The skeleton processing involves carefully extracting the skeleton as it is prone to shape noise and deformation. We prune unnecessary SE that occurs due to shape noise. To check if an SE is important or not, we compare each of the normal SE with original skeleton shape. If the difference is large, the SE is due to shape noise and it can be pruned; otherwise, it can be considered for the skeleton graph. The obtained skeleton can be further processed by representing the skeleton in tree form. The skeletal tree can be generated by tracing either the \(B_{\text{node}}\) or \(E_{\text{node}}\). The nodes and edges for the tree are \(B_{\text{node}}\) and primary SE, respectively. The topology of 2D skeleton differs even for the same shape objects. To overcome this challenge, we use the skeleton path which is robust to shape noise. Let \(S\) be the skeleton and \(e\left( S \right) = \left\{ {e_{i} , i = 1,2, \ldots M} \right\}\) be the end points of S where M denotes the total number of end points. In Fig. 3b, we have 10 end points. Skeleton path \(p_{i,j}\) is the shortest path between the end points \(e_{i }\) and \(e_{j}\) and this is given by \(p_{i,j} = \left( { e_{i } , e_{j} } \right)\). They are very informative and robust as they avoid unnecessary \(B_{\text{node}}\) through pruning. Moreover, despite the deformations and non-rigid transformations, skeleton path is same for similar shaped objects, as they depend on CMD rather than the topology of the object.

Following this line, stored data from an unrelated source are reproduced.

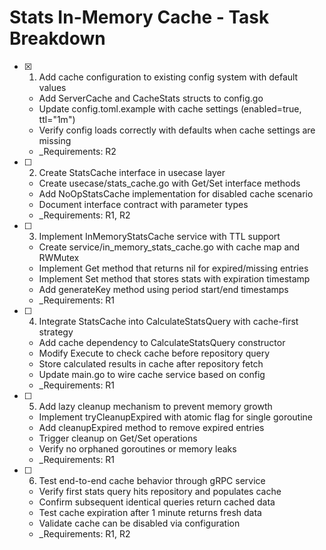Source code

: # Stats In-Memory Cache - Task Breakdown

- [x] 1. Add cache configuration to existing config system with default values
  - Add ServerCache and CacheStats structs to config.go
  - Update config.toml.example with cache settings (enabled=true, ttl="1m")
  - Verify config loads correctly with defaults when cache settings are missing
  - _Requirements: R2

- [ ] 2. Create StatsCache interface in usecase layer
  - Create usecase/stats_cache.go with Get/Set interface methods
  - Add NoOpStatsCache implementation for disabled cache scenario
  - Document interface contract with parameter types
  - _Requirements: R1, R2

- [ ] 3. Implement InMemoryStatsCache service with TTL support
  - Create service/in_memory_stats_cache.go with cache map and RWMutex
  - Implement Get method that returns nil for expired/missing entries
  - Implement Set method that stores stats with expiration timestamp
  - Add generateKey method using period start/end timestamps
  - _Requirements: R1

- [ ] 4. Integrate StatsCache into CalculateStatsQuery with cache-first strategy
  - Add cache dependency to CalculateStatsQuery constructor
  - Modify Execute to check cache before repository query
  - Store calculated results in cache after repository fetch
  - Update main.go to wire cache service based on config
  - _Requirements: R1

- [ ] 5. Add lazy cleanup mechanism to prevent memory growth
  - Implement tryCleanupExpired with atomic flag for single goroutine
  - Add cleanupExpired method to remove expired entries
  - Trigger cleanup on Get/Set operations
  - Verify no orphaned goroutines or memory leaks
  - _Requirements: R1

- [ ] 6. Test end-to-end cache behavior through gRPC service
  - Verify first stats query hits repository and populates cache
  - Confirm subsequent identical queries return cached data
  - Test cache expiration after 1 minute returns fresh data
  - Validate cache can be disabled via configuration
  - _Requirements: R1, R2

2.2.3 Local Binary Pattern (LBP)

The grayscale variant of thermal images may suffer from monotonic gray level changes called illumination variation. LBP is a highly discriminative texture descriptor that is invariant to illumination effects as illustrated in Fig. 4.

Fig. 4
figure 4

Illumination invariance of LBP

LBP works by assigning a binary number to every pixels of the image. This binary number is typically called as label and it represents the relation between the center pixel and the corresponding neighboring pixel. This can be mathematically represented as

$${\text{LBP}}\left( {x_{c} ,y_{c} } \right) = \mathop \sum \limits_{p = 0}^{p - 1} 2^{p} \times S\left( {i_{n} - i_{c} } \right)$$
(7)

where \(\left( {x_{c} ,y_{c} } \right)\) is the center pixel, \(i_{c}\) its intensity and \(i_{n}\) the intensity of the neighboring pixel. \(S\) is the sign function which is equal to 1 if \(x \ge 0\) else it is 0. The texture of the image can then be analyzed from the histogram of the labels.

2.2.4 Shape Feature Extraction

The animals have pose variation due to scaling, orientation, and rotation. To have a good recognition, the extracted features should be invariant to all the above. We utilize a hybrid variant shape extraction techniques based on SMM and MAM [19]. This method transforms the edge contour of the image to a specified position, orientation and scale. The variant methods are normally based on the reference shape, which is obtained by taking the average shape of few defectless images.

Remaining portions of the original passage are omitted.